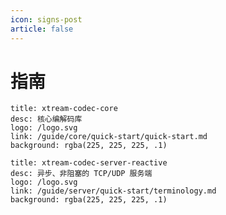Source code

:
 ```yaml
---
icon: signs-post
article: false
---
```


# 指南

```component VPCard
title: xtream-codec-core
desc: 核心编解码库
logo: /logo.svg
link: /guide/core/quick-start/quick-start.md
background: rgba(225, 225, 225, .1)
```

```component VPCard
title: xtream-codec-server-reactive
desc: 异步、非阻塞的 TCP/UDP 服务端
logo: /logo.svg
link: /guide/server/quick-start/terminology.md
background: rgba(225, 225, 225, .1)
```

-=-=-

# [Exercise instructions]
Write every entry out again exactly, dropping the pictures.

# [Task result]
Source code

:
 ```yaml
---
icon: signs-post
article: false
---
```


# 指南

```component VPCard
title: xtream-codec-core
desc: 核心编解码库
logo: /logo.svg
link: /guide/core/quick-start/quick-start.md
background: rgba(225, 225, 225, .1)
```

```component VPCard
title: xtream-codec-server-reactive
desc: 异步、非阻塞的 TCP/UDP 服务端
logo: /logo.svg
link: /guide/server/quick-start/terminology.md
background: rgba(225, 225, 225, .1)
```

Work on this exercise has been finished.